Stretching from Afghanistan to Myanmar, the Hindu Kush-Himalayan range holds the largest ice reserves outside the Arctic and Antarctica, feeding ten major Asian rivers that support water, food, and energy security across the continent.
Alarmingly, a third of these glaciers are highly vulnerable to rising temperatures, which prevent them from regaining lost mass.
The average ice loss in the region has surged from 34 centimeters per year before 2000 to 73 centimeters annually, reveals studies conducted by the Kathmandu-based International Centre for Integrated Mountain Development (ICIMOD).
Since 1975, glaciers have lost up to 27 meters in thickness, with approximately 12% of glacier coverage disappearing between 1990 and 2020.

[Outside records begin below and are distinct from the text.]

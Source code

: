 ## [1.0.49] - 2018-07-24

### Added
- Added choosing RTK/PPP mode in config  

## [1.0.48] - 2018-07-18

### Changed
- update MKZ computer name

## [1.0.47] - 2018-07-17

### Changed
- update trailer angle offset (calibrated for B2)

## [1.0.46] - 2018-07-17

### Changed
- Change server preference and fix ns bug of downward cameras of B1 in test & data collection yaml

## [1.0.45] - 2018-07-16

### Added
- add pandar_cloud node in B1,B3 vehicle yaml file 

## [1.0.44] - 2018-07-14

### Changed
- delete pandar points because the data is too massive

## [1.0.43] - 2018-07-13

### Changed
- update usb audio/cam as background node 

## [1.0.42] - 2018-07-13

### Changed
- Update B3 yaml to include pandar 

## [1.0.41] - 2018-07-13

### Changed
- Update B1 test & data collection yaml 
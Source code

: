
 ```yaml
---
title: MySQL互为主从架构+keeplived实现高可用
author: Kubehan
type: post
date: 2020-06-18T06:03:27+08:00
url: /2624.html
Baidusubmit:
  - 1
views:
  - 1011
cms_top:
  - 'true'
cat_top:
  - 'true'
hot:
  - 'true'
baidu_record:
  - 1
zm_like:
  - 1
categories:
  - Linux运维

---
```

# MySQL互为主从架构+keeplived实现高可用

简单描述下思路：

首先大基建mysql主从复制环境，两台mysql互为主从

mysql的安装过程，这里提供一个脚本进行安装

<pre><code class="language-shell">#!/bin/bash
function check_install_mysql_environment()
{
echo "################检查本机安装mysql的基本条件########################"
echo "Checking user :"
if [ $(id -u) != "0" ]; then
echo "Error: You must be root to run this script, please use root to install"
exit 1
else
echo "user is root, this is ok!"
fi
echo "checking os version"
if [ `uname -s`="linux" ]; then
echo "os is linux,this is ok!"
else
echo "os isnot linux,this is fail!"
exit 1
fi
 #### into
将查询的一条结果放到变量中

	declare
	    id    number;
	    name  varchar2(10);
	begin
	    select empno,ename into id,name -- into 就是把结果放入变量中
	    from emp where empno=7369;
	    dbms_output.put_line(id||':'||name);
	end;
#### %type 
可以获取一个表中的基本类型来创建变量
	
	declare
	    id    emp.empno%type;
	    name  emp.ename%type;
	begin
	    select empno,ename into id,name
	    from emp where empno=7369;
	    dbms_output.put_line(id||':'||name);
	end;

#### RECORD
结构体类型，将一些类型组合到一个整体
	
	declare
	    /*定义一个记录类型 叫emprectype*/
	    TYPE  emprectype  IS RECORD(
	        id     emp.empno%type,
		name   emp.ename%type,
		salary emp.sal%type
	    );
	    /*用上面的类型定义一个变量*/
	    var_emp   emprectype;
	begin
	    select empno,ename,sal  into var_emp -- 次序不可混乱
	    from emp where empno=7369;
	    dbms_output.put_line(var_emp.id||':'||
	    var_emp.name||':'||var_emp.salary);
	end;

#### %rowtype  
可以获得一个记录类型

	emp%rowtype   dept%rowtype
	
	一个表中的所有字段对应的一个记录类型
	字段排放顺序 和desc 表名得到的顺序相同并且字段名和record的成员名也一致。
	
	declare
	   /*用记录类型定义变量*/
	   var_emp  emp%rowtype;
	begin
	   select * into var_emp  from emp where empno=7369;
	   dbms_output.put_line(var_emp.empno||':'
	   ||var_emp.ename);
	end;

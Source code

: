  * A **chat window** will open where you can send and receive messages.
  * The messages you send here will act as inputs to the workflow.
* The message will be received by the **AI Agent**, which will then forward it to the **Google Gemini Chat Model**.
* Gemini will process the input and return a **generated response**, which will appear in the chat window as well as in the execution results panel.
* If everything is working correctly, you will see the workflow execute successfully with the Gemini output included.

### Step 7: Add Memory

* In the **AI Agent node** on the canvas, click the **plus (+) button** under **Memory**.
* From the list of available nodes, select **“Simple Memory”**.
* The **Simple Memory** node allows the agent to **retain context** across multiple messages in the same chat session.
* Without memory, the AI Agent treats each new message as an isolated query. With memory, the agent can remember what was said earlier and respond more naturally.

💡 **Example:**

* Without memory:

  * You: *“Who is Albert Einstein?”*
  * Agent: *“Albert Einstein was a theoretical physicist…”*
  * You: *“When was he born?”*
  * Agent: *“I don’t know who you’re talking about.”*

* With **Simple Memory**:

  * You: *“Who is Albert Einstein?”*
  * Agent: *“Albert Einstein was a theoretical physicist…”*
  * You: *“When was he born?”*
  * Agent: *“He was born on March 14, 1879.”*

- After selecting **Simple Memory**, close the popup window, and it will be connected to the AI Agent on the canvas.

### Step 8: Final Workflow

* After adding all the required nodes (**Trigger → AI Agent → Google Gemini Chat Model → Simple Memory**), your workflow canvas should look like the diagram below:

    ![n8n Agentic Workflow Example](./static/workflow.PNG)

ICIMOD Director General Pema Gyamtsho warned, “This isn’t a distant problem, it’s a crisis unfolding in real time.”
Lead author Farooq Azam emphasized the urgent need to reduce black-carbon emissions from fossil fuels, waste burning, and other sources that accelerate glacier melting.
Experts call for increased monitoring, climate adaptation investments, and urgent action to prevent long-term water shortages and threats to food and energy security in Asia.
The findings underscore a global wake-up call: the Himalayan glaciers, which sustain billions of lives downstream, face irreversible damage if immediate climate action is not taken.
Policy measures targeting emissions control, sustainable energy adoption, and glacier preservation are vital to mitigate the rapid ice loss threatening ecosystems, agriculture, and human survival across Asia.